- REQUIRED WORK: Search the records for the string "attachments". Copy each line where it occurs.

- RECORDS TO USE:
● ● ● ● ●

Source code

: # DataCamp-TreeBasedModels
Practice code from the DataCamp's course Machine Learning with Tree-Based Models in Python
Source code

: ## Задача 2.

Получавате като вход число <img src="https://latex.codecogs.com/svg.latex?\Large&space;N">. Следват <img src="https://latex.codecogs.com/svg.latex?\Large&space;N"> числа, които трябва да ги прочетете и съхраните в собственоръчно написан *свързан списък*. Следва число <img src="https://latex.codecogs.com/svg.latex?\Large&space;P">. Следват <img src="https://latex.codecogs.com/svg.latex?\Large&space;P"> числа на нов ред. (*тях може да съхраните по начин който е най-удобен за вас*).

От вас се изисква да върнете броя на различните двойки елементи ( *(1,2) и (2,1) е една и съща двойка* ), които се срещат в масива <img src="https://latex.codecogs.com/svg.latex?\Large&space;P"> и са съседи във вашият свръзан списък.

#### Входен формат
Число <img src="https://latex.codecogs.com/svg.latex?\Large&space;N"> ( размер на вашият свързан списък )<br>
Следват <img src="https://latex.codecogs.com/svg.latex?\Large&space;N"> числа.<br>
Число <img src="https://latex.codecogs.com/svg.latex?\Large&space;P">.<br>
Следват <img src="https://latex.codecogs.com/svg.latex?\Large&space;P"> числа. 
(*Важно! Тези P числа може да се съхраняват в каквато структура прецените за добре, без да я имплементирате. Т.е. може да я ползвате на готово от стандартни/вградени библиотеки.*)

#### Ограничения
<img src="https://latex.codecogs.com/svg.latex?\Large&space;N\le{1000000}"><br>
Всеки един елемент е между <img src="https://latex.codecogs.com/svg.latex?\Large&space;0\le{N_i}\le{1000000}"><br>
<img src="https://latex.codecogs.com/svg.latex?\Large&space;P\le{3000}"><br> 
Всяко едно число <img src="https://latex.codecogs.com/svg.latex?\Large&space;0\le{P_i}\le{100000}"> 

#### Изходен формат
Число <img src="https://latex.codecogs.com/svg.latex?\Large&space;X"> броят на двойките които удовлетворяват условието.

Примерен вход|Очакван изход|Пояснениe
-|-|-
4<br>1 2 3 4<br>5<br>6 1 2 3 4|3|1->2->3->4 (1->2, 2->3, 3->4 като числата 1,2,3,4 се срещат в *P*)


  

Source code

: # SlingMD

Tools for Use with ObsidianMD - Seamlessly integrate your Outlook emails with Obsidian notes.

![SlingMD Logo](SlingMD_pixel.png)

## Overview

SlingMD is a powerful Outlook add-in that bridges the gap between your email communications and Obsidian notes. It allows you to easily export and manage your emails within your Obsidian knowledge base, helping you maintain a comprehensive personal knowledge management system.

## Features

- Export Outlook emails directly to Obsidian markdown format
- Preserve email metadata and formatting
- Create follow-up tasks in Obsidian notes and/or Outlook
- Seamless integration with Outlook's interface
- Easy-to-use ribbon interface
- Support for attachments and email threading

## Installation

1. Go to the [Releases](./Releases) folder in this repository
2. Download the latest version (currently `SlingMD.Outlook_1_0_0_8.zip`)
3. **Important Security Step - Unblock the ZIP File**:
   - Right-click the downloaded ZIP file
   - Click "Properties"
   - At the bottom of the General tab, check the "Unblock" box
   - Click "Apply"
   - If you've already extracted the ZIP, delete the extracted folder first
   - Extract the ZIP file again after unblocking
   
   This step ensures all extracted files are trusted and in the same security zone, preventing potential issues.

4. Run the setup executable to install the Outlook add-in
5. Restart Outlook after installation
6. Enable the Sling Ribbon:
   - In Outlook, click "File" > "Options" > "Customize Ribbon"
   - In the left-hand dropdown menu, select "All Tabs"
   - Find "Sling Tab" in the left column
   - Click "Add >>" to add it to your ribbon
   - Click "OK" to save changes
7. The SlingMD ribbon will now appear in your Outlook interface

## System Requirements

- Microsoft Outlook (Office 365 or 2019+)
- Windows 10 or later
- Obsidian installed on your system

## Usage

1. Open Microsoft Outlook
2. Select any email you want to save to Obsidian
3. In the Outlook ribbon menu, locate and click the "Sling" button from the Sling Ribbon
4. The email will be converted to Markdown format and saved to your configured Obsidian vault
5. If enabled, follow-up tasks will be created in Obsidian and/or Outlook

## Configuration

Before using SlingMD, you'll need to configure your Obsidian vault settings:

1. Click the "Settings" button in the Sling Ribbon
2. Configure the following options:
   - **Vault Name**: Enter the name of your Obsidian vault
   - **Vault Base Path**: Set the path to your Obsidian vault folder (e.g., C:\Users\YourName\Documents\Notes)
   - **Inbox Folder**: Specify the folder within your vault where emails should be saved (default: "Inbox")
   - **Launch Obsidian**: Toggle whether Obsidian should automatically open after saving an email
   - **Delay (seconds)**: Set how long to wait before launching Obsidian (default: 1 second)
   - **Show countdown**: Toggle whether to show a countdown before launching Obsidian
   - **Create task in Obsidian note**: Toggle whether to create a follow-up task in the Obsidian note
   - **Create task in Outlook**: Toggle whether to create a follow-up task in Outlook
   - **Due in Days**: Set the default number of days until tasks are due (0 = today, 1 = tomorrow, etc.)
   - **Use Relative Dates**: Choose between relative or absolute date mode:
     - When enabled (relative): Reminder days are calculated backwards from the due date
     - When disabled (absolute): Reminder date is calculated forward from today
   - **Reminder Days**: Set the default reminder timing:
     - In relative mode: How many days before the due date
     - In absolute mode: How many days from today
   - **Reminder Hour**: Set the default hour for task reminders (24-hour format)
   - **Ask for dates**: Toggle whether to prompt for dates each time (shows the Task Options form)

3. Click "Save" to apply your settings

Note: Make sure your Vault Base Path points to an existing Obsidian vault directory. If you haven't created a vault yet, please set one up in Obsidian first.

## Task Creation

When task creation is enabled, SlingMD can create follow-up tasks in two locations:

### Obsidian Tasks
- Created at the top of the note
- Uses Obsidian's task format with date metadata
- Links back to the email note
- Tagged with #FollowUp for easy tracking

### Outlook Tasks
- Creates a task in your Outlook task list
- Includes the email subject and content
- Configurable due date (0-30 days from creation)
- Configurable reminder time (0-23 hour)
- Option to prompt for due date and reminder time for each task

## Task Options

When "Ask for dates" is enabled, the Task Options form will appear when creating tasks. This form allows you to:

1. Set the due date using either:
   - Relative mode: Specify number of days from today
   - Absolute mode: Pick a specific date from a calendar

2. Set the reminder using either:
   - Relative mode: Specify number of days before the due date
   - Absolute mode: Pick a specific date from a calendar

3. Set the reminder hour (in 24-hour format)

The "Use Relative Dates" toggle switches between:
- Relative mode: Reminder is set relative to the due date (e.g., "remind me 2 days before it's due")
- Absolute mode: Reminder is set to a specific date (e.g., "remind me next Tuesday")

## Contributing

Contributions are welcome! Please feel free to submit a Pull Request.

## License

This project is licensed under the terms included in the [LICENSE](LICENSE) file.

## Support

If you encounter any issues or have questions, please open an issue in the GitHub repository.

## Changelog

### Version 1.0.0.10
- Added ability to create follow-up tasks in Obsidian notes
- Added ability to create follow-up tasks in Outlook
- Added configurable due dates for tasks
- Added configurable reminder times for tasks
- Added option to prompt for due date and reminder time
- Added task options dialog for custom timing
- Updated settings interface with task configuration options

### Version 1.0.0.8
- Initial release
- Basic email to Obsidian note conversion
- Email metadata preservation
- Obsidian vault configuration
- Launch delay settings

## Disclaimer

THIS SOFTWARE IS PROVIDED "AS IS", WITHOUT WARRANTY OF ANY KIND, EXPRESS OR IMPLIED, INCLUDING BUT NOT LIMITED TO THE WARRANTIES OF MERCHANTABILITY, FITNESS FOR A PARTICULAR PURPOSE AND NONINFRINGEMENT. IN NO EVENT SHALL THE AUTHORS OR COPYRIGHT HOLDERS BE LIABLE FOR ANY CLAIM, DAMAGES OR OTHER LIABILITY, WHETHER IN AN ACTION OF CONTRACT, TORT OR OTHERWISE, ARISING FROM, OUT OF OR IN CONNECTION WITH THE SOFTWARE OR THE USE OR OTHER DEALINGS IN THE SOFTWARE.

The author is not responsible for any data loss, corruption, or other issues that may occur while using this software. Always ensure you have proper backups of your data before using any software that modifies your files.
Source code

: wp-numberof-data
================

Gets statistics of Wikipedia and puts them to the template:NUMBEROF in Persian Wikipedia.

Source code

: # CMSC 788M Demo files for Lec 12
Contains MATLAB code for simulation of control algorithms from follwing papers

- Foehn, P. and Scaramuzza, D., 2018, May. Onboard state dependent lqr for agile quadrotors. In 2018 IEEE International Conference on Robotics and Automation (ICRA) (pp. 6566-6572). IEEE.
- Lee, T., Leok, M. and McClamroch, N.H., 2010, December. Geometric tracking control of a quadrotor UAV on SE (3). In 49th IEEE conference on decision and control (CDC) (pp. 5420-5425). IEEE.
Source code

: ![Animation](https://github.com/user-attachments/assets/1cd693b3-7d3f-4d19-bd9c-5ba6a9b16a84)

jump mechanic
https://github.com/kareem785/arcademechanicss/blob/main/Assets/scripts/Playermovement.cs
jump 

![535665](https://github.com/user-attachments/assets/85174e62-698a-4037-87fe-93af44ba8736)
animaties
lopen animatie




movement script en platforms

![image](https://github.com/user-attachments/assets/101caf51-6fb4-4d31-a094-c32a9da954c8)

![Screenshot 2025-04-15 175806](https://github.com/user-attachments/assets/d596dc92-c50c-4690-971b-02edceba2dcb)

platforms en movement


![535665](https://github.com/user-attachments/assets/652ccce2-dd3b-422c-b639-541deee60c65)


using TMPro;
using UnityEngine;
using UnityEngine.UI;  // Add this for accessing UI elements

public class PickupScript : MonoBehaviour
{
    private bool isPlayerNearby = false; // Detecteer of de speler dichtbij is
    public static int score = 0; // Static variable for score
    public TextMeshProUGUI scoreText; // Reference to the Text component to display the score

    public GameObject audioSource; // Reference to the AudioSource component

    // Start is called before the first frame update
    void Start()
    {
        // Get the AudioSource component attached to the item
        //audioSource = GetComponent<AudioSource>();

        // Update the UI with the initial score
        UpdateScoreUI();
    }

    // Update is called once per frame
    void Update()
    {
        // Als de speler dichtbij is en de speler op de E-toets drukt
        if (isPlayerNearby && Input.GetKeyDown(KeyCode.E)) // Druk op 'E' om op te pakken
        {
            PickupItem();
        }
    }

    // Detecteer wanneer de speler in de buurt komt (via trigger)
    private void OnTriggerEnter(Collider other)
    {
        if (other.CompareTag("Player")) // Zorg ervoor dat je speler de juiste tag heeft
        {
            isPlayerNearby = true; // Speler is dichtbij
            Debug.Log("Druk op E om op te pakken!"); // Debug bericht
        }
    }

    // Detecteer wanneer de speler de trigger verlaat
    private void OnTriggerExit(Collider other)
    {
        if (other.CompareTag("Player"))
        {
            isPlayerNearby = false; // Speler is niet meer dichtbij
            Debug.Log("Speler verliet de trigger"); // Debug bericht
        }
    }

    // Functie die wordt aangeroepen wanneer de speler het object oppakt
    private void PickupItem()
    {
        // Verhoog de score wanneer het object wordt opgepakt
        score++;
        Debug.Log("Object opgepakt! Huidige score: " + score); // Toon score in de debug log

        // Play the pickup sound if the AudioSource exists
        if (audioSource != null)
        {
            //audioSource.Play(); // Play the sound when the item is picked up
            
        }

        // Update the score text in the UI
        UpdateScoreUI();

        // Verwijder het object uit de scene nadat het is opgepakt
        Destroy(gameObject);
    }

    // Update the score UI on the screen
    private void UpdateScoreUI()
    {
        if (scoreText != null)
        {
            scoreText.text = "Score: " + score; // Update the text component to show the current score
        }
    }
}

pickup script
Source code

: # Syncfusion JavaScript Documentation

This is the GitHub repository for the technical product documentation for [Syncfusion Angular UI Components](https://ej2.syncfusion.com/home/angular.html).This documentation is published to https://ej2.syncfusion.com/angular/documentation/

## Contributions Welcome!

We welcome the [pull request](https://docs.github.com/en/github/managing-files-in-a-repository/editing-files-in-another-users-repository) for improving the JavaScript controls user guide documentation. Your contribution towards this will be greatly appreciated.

● ● ● ● ●

- YOUR SOLUTION:
- Support for attachments and email threading
: ![Animation](https://github.com/user-attachments/assets/1cd693b3-7d3f-4d19-bd9c-5ba6a9b16a84)
![535665](https://github.com/user-attachments/assets/85174e62-698a-4037-87fe-93af44ba8736)
![image](https://github.com/user-attachments/assets/101caf51-6fb4-4d31-a094-c32a9da954c8)
![Screenshot 2025-04-15 175806](https://github.com/user-attachments/assets/d596dc92-c50c-4690-971b-02edceba2dcb)
![535665](https://github.com/user-attachments/assets/652ccce2-dd3b-422c-b639-541deee60c65)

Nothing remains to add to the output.